# YOUR INSTRUCTIONS:
Find each line of the entries with the string "Galavita", please, and copy it.

____________

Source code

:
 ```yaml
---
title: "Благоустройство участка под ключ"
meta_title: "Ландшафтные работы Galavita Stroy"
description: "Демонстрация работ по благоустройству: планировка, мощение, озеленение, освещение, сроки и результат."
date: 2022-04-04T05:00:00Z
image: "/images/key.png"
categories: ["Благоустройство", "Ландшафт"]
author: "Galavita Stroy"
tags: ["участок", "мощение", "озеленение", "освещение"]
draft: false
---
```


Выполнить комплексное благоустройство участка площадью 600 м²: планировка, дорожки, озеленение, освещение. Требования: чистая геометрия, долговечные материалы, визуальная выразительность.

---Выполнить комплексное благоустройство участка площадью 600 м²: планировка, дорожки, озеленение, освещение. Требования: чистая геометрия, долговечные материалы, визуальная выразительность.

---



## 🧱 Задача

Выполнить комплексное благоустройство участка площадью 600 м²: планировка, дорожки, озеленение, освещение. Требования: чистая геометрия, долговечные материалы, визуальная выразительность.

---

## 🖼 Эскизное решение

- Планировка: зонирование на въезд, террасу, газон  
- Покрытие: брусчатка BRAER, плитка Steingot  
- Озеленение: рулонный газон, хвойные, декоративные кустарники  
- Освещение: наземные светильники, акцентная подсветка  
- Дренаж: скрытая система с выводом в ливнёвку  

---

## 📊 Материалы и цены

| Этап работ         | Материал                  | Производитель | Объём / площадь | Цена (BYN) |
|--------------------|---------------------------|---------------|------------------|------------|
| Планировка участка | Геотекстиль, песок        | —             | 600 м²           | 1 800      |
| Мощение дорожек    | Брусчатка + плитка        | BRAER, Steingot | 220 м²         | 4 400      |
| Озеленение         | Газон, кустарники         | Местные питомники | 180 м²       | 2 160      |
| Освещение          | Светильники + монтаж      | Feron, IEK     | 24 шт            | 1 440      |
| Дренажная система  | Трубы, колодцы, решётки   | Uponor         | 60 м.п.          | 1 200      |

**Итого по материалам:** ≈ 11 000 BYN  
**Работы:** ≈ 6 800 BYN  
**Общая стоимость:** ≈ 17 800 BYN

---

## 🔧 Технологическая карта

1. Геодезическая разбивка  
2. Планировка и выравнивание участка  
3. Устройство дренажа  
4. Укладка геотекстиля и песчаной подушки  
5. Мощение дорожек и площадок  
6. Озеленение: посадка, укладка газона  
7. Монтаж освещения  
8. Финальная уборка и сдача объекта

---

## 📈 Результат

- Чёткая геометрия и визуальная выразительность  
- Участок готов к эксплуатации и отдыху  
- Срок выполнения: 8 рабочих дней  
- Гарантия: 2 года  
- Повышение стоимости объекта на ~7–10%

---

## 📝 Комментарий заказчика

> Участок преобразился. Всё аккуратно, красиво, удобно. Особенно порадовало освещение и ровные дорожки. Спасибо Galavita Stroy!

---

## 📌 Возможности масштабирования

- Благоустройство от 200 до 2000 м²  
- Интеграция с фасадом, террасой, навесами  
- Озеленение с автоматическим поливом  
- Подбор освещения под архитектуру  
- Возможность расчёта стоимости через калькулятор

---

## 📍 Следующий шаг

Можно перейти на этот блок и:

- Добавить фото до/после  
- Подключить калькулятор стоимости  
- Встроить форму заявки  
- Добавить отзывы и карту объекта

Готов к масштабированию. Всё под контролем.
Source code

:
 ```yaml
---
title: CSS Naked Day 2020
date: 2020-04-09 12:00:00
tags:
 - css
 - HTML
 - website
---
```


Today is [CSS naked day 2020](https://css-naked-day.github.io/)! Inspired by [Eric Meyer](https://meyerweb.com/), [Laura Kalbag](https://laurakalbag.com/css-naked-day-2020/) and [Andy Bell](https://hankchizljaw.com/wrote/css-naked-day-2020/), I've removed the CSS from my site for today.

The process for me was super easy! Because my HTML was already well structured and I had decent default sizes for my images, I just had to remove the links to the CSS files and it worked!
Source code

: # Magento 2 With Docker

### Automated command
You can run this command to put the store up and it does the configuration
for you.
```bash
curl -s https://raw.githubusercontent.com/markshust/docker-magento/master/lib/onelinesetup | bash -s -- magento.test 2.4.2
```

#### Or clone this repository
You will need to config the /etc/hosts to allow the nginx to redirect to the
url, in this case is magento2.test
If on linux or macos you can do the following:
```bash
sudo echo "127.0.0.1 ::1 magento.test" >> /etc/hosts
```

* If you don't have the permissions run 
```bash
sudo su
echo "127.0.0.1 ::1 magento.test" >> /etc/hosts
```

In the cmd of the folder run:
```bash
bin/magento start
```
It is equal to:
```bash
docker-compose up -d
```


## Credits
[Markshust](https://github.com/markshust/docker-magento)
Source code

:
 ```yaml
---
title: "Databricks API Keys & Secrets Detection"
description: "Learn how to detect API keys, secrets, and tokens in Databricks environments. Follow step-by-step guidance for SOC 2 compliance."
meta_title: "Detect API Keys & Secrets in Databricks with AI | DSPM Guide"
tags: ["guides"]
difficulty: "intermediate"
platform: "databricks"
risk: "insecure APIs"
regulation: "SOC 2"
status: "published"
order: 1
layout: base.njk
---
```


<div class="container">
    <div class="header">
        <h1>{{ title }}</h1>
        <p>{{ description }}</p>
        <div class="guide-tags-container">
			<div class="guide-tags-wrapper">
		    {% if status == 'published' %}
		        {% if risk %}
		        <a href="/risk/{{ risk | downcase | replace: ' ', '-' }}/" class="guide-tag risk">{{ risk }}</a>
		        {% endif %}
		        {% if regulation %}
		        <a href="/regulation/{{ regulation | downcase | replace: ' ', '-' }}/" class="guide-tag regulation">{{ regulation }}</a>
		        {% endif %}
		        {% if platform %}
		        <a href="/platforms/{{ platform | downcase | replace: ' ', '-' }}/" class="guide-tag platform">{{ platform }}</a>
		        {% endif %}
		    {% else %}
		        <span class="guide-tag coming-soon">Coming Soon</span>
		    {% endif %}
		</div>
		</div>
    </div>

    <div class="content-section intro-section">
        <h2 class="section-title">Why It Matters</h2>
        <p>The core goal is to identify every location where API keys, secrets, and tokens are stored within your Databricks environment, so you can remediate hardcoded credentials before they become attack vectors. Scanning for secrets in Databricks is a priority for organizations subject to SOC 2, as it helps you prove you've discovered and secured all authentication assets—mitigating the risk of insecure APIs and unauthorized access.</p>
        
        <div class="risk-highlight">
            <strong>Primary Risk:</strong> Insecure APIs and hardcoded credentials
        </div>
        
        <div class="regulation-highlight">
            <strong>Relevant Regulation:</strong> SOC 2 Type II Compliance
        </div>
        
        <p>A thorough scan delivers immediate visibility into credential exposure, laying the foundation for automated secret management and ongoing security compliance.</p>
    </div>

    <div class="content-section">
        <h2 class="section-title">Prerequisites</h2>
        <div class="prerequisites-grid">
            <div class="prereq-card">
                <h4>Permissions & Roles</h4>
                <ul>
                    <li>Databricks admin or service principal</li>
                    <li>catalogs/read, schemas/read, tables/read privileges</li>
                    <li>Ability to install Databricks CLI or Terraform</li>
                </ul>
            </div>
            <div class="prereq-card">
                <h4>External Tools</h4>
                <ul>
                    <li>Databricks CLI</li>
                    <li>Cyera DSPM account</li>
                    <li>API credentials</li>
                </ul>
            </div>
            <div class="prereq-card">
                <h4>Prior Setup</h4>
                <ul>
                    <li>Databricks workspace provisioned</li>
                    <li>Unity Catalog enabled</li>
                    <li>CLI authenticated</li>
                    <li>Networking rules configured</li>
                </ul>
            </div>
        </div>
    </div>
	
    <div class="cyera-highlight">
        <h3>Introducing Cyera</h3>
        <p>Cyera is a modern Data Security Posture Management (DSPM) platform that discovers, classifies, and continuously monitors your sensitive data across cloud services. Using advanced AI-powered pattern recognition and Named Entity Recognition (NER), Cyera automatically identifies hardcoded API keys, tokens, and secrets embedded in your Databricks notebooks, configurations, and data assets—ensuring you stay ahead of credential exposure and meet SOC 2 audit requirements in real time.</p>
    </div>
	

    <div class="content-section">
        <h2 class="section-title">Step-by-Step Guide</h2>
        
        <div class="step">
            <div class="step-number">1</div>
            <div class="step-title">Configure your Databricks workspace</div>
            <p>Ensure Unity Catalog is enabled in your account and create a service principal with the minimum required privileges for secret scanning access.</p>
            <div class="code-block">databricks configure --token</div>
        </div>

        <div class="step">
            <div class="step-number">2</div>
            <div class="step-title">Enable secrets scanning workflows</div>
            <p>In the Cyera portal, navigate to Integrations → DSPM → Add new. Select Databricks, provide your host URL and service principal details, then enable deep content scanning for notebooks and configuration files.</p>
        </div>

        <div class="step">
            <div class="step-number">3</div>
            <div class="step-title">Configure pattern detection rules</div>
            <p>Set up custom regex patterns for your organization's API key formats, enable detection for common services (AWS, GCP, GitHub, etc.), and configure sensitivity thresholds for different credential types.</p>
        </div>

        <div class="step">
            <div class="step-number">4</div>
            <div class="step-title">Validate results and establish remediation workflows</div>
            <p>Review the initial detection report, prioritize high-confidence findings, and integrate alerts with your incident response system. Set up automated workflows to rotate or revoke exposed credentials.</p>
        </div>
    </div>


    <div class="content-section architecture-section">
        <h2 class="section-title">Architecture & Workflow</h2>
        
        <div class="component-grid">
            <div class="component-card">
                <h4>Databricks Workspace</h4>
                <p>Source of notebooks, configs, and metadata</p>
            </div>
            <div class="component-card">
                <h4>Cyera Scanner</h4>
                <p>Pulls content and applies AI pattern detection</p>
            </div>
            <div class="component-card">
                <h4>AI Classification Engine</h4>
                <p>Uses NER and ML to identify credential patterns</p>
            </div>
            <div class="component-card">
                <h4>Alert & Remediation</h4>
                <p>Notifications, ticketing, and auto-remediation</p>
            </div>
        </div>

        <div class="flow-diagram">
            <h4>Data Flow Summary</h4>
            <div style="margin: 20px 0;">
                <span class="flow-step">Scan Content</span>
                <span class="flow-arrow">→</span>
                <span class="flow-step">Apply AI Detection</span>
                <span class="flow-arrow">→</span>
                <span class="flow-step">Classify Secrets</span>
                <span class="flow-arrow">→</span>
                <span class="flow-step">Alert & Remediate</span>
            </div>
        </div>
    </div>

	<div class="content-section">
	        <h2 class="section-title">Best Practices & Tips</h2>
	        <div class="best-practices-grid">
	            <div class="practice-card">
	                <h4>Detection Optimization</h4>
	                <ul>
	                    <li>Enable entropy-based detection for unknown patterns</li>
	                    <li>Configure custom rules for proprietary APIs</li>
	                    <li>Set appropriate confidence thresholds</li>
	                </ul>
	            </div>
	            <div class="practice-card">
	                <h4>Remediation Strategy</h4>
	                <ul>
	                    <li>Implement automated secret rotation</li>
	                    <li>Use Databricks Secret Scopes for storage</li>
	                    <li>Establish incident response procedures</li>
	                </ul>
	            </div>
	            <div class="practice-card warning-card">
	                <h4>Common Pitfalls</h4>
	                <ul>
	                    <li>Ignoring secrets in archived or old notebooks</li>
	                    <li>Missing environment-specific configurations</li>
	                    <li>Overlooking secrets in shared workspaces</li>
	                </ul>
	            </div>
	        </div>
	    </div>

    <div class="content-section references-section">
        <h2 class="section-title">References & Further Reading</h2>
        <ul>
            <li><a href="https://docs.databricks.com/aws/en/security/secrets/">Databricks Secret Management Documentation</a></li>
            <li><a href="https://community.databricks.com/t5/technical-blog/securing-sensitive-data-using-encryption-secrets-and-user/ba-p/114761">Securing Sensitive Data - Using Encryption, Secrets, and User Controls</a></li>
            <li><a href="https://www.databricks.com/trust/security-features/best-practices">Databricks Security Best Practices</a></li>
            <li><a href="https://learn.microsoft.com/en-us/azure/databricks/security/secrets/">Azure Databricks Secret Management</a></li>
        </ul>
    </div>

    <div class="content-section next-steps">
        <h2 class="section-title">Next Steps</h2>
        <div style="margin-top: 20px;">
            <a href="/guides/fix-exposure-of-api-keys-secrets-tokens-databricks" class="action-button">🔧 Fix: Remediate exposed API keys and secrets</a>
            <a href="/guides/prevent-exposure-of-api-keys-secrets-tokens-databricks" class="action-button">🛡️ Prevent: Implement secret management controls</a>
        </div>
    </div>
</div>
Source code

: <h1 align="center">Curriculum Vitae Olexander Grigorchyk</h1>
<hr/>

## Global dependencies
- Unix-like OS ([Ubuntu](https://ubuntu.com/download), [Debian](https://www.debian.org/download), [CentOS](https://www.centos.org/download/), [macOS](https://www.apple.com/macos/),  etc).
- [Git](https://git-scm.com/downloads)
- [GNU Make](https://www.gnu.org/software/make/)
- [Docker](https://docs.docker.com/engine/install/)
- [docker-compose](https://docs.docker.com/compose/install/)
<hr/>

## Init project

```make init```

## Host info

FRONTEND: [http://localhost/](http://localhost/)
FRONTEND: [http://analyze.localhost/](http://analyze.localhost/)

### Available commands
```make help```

____________

# PROBLEM SOLUTION:
meta_title: "Ландшафтные работы Galavita Stroy"
author: "Galavita Stroy"
> Участок преобразился. Всё аккуратно, красиво, удобно. Особенно порадовало освещение и ровные дорожки. Спасибо Galavita Stroy!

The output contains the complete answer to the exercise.